- WORK INSTRUCTIONS:
Which lines below hold the word "number"? Copy all of them.

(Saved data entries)

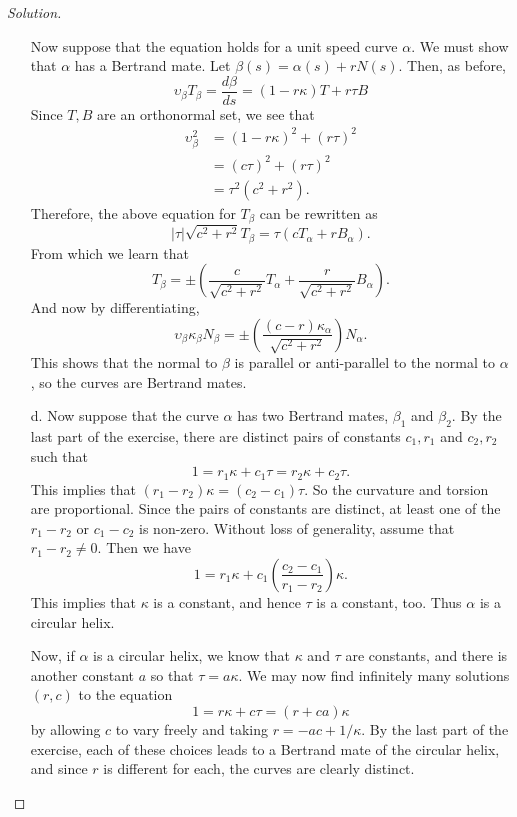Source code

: \documentclass[Shifrin_Solutions_Spring_2018]{subfiles}
\begin{document}
\begin{proof}[Solution]
\begin{itemize}
Now suppose that the equation holds for a unit speed curve $\alpha$. We must show 
that $\alpha$ has a Bertrand mate. Let $\beta(s) = \alpha(s) + r N(s)$.
Then, as before,
\[
\upsilon_{\beta} T_{\beta} = \dfrac{d\beta}{ds} = (1 - r\kappa) T + r\tau B
\]
Since $T, B$ are an orthonormal set, we see that
\[
\begin{split}
\upsilon_{\beta}^2 & =  (1-r\kappa)^2 + (r\tau)^2 \\
	& = (c\tau)^2 + (r\tau)^2 \\
	& = \tau^2 (c^2+r^2) .
\end{split}
\]
Therefore, the above equation for $T_{\beta}$ can be rewritten as
\[
|\tau| \sqrt{c^2+r^2} T_{\beta} = \tau (cT_{\alpha} + r B_{\alpha} ).
\]
From which we learn that
\[
T_{\beta} = \pm \left( \dfrac{c}{\sqrt{c^2+r^2}} T_{\alpha} 
+ \dfrac{r}{ \sqrt{c^2+r^2} } B_{\alpha} \right) .
\]
And now by differentiating,
\[
\upsilon_{\beta} \kappa_{\beta} N_{\beta} = 
\pm \left(  \dfrac{ (c-r) \kappa_{\alpha} }{ \sqrt{c^2+r^2} } \right) N_{\alpha}.
\]
This shows that the normal to $\beta$ is parallel or anti-parallel to the normal to 
$\alpha$, so the curves are Bertrand mates.


\item[d.]  Now suppose that the curve $\alpha$ has two Bertrand mates, $\beta_1$ and 
$\beta_2$. By the last part of the exercise, there are distinct pairs of constants 
$c_1,  r_1$ and $c_2, r_2$ such that
\[
1 = r_1 \kappa + c_1 \tau = r_2 \kappa + c_2 \tau .
\]
This implies that $ (r_1 - r_2) \kappa = (c_2 - c_1) \tau $. So the curvature and 
torsion are proportional. Since the pairs of constants are distinct, at least one 
of the $r_1-r_2$ or $c_1-c_2$ is non-zero. Without loss of generality, assume that 
$r_1-r_2 \neq 0$. Then we have
\begin{equation*}\label{eq:ex1-2-19}
1 = r_1 \kappa + c_1 \left( \dfrac{c_2 - c_1}{r_1-r_2}\right) \kappa .
\end{equation*}
This implies that $\kappa$ is a constant, and hence $\tau$ is a constant, too.  
Thus $\alpha$ is a circular helix.

Now, if $\alpha$ is a circular helix, we know that $\kappa$ and $\tau$ are constants, 
and there is another constant $a$ so that $\tau = a\kappa$. We may now find 
infinitely many solutions $(r,c)$ to the equation
\[
1 = r\kappa + c\tau = (r+ca) \kappa
\]
by allowing $c$ to vary freely and taking $r = -ac + 1/\kappa$. By the last part 
of the exercise, each of these choices leads to a Bertrand mate of the circular 
helix, and since $r$ is different for each, the curves are clearly distinct.
\end{itemize}
\end{proof}
\end{document}
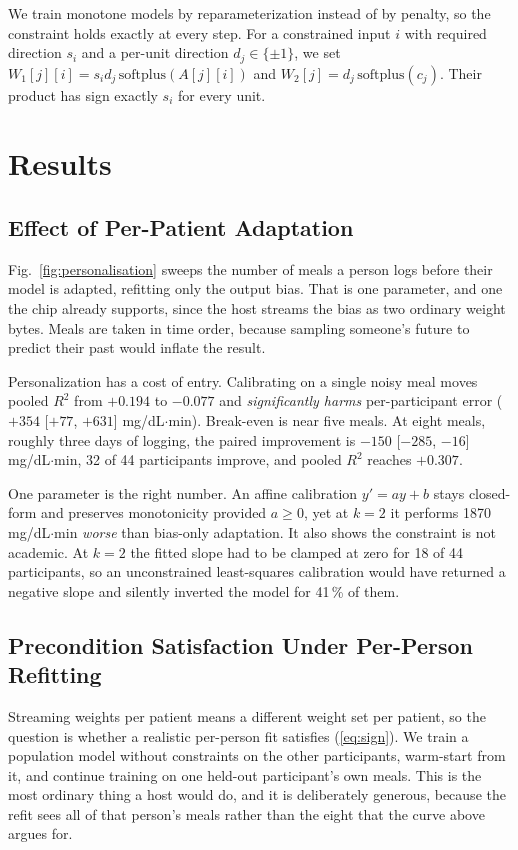 \documentclass[conference]{IEEEtran}
\begin{document}
We train monotone models by reparameterization instead of by penalty, so the
constraint holds exactly at every step. For a constrained input $i$ with
required direction $s_i$ and a per-unit direction $d_j \in \{\pm 1\}$, we set
$W_1[j][i] = s_i d_j\,\mathrm{softplus}(A[j][i])$ and
$W_2[j] = d_j\,\mathrm{softplus}(c_j)$. Their product has sign exactly $s_i$
for every unit.

\section{Results}
\label{sec:results}

\subsection{Effect of Per-Patient Adaptation}

Fig.~\ref{fig:personalisation} sweeps the number of meals a person logs before
their model is adapted, refitting only the output bias. That is one parameter,
and one the chip already supports, since the host streams the bias as two
ordinary weight bytes. Meals are taken in time order, because sampling
someone's future to predict their past would inflate the result.

Personalization has a cost of entry. Calibrating on a single noisy meal moves
pooled $R^2$ from $+0.194$ to $-0.077$ and \emph{significantly harms}
per-participant error ($+354$ [$+77$, $+631$] mg/dL$\cdot$min). Break-even is
near five meals. At eight meals, roughly three days of logging, the paired
improvement is $-150$ [$-285$, $-16$] mg/dL$\cdot$min, 32 of 44 participants
improve, and pooled $R^2$ reaches $+0.307$.

One parameter is the right number. An affine calibration $y' = ay + b$ stays
closed-form and preserves monotonicity provided $a \geq 0$, yet at $k=2$ it
performs 1870 mg/dL$\cdot$min \emph{worse} than bias-only adaptation. It also
shows the constraint is not academic. At $k=2$ the fitted slope had to be
clamped at zero for 18 of 44 participants, so an unconstrained least-squares
calibration would have returned a negative slope and silently inverted the
model for 41\,\% of them.

\subsection{Precondition Satisfaction Under Per-Person Refitting}

Streaming weights per patient means a different weight set per patient, so the
question is whether a realistic per-person fit satisfies (\ref{eq:sign}). We
train a population model without constraints on the other participants,
warm-start from it, and continue training on one held-out participant's own
meals. This is the most ordinary thing a host would do, and it is deliberately
generous, because the refit sees all of that person's meals rather than the
eight that the curve above argues for.
\end{document}
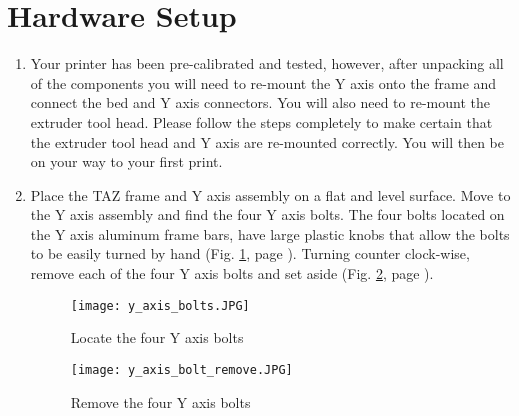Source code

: 
\section{Hardware Setup}
\begin{enumerate}
\item Your printer has been pre-calibrated and tested, however, after unpacking all of the components you will need to re-mount the Y axis onto the frame and connect the bed and Y axis connectors. You will also need to re-mount the extruder tool head. Please follow the steps completely to make certain that the extruder tool head and Y axis are re-mounted correctly. You will then be on your way to your first print.

\item Place the TAZ frame and Y axis assembly on a flat and level surface. Move to the Y axis assembly and find the four Y axis bolts. The four bolts located on the Y axis aluminum frame bars, have large plastic knobs that allow the bolts to be easily turned by hand (Fig. \ref{fig:Y_axis_bolts}, page \pageref{fig:Y_axis_bolts}). Turning counter clock-wise, remove each of the four Y axis bolts and set aside (Fig. \ref{fig:remove_Y_axis_bolts}, page \pageref{fig:remove_Y_axis_bolts}).

\begin{figure}[hp]
\centering
\texttt{[image: y\_axis\_bolts.JPG]}
\caption{Locate the four Y axis bolts}
\label{fig:Y_axis_bolts}
\end{figure}

\begin{figure}[H]
\centering
\texttt{[image: y\_axis\_bolt\_remove.JPG]}
\caption{Remove the four Y axis bolts}
\label{fig:remove_Y_axis_bolts}
\end{figure}


\end{enumerate}
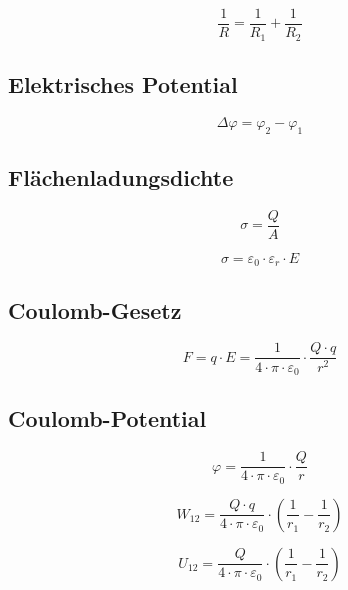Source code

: \begin{equation}\label{eq:widerstand:parallelschaltung:widerstand}
\frac{1}{R} = \frac{1}{R_1} + \frac{1}{R_2} 
\end{equation}

\subsection{Elektrisches Potential}
\begin{equation}\label{eq:elektrisches:potential}
\Delta \varphi = \varphi_2 - \varphi_1
\end{equation}

\subsection{Flächenladungsdichte}
\begin{equation}\label{eq:flaechenladungsdichte}
\sigma = \frac{Q}{A}
\end{equation}

\begin{equation}\label{eq:flaechenladungsdichte:feld}
\sigma = \varepsilon_0 \cdot \varepsilon_r \cdot E
\end{equation}

\subsection{Coulomb-Gesetz}
\begin{equation}\label{eq:coulomb:gesetz}
F = q \cdot E = \frac{1}{4\cdot \pi \cdot \varepsilon_0}\cdot \frac{Q \cdot
 q}{r^2}
\end{equation}

\subsection{Coulomb-Potential}
\begin{equation}\label{eq:coulomb:potential}
\varphi = \frac{1}{4\cdot \pi \cdot \varepsilon_0}\cdot \frac{Q}{r}
\end{equation}

\begin{equation}\label{eq:coulomb:potential:energie}
W_{12} = \frac{Q \cdot q}{4\cdot \pi \cdot
 \varepsilon_0}\cdot\left(\frac{1}{r_1} - \frac{1}{r_2}\right)
\end{equation}

\begin{equation}\label{eq:coulomb:potential:spannung}
U_{12} = \frac{Q}{4\cdot \pi \cdot
 \varepsilon_0}\cdot\left(\frac{1}{r_1} - \frac{1}{r_2}\right)
\end{equation}

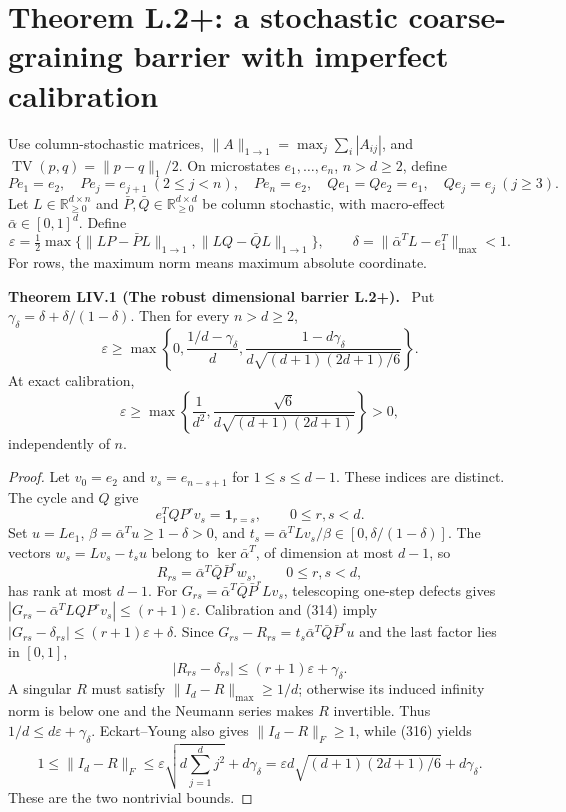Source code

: \documentclass[11pt,a4paper,oneside]{book}
\newcommand{\R}{\mathbb R}\newcommand{\C}{\mathbb C}\newcommand{\Z}{\mathbb Z}\newcommand{\N}{\mathbb N}\newcommand{\Q}{\mathbb Q}
\newcommand{\one}{\mathbf 1}\newcommand{\ii}{\mathrm i}\newcommand{\dd}{\mathrm d}
\newcommand{\statement}[3]{\par\medskip\noindent\textbf{#1 #2 (#3).}\ }
\begin{document}
\section{Theorem L.2+: a stochastic coarse-graining barrier with imperfect calibration}
Use column-stochastic matrices, $\|A\|_{1\to1}=\max_j\sum_i|A_{ij}|$, and $\operatorname{TV}(p,q)=\|p-q\|_1/2$. On microstates $e_1,\ldots,e_n$, $n>d\ge2$, define
\begin{equation}Pe_1=e_2,\quad Pe_j=e_{j+1}\ (2\le j<n),\quad Pe_n=e_2,\quad Qe_1=Qe_2=e_1,\quad Qe_j=e_j\ (j\ge3).\tag{310}\end{equation}
Let $L\in\R_{\ge0}^{d\times n}$ and $\bar P,\bar Q\in\R_{\ge0}^{d\times d}$ be column stochastic, with macro-effect $\bar\alpha\in[0,1]^d$. Define
\begin{equation}\varepsilon=\tfrac12\max\{\|LP-\bar PL\|_{1\to1},\|LQ-\bar QL\|_{1\to1}\},\qquad\delta=\|\bar\alpha^TL-e_1^T\|_{\max}<1.\tag{311}\end{equation}
For rows, the maximum norm means maximum absolute coordinate.
\statement{Theorem}{LIV.1}{The robust dimensional barrier L.2+}
Put $\gamma_\delta=\delta+\delta/(1-\delta)$. Then for every $n>d\ge2$,
\begin{equation}\varepsilon\ge\max\left\{0,\frac{1/d-\gamma_\delta}{d},\frac{1-d\gamma_\delta}{d\sqrt{(d+1)(2d+1)/6}}\right\}.\tag{312}\end{equation}
At exact calibration,
\begin{equation}\varepsilon\ge\max\left\{\frac1{d^2},\frac{\sqrt6}{d\sqrt{(d+1)(2d+1)}}\right\}>0,\tag{313}\end{equation}
independently of $n$.
\begin{proof}
Let $v_0=e_2$ and $v_s=e_{n-s+1}$ for $1\le s\le d-1$. These indices are distinct. The cycle and $Q$ give
\begin{equation}e_1^TQP^rv_s=\one_{r=s},\qquad0\le r,s<d.\tag{314}\end{equation}
Set $u=Le_1$, $\beta=\bar\alpha^Tu\ge1-\delta>0$, and $t_s=\bar\alpha^TLv_s/\beta\in[0,\delta/(1-\delta)]$. The vectors $w_s=Lv_s-t_su$ belong to $\ker\bar\alpha^T$, of dimension at most $d-1$, so
\begin{equation}R_{rs}=\bar\alpha^T\bar Q\bar P^rw_s,\qquad0\le r,s<d,\tag{315}\end{equation}
has rank at most $d-1$. For $G_{rs}=\bar\alpha^T\bar Q\bar P^rLv_s$, telescoping one-step defects gives $|G_{rs}-\bar\alpha^TLQP^rv_s|\le(r+1)\varepsilon$. Calibration and (314) imply $|G_{rs}-\delta_{rs}|\le(r+1)\varepsilon+\delta$. Since $G_{rs}-R_{rs}=t_s\bar\alpha^T\bar Q\bar P^ru$ and the last factor lies in $[0,1]$,
\begin{equation}|R_{rs}-\delta_{rs}|\le(r+1)\varepsilon+\gamma_\delta.\tag{316}\end{equation}
A singular $R$ must satisfy $\|I_d-R\|_{\max}\ge1/d$; otherwise its induced infinity norm is below one and the Neumann series makes $R$ invertible. Thus $1/d\le d\varepsilon+\gamma_\delta$. Eckart--Young also gives $\|I_d-R\|_F\ge1$, while (316) yields
\[1\le\|I_d-R\|_F\le\varepsilon\sqrt{d\sum_{j=1}^dj^2}+d\gamma_\delta=\varepsilon d\sqrt{(d+1)(2d+1)/6}+d\gamma_\delta.\]
These are the two nontrivial bounds.
\end{proof}
\end{document}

- RESULT BELOW:
Fig.~\ref{fig:personalisation} sweeps the number of meals a person logs before
One parameter is the right number. An affine calibration $y' = ay + b$ stays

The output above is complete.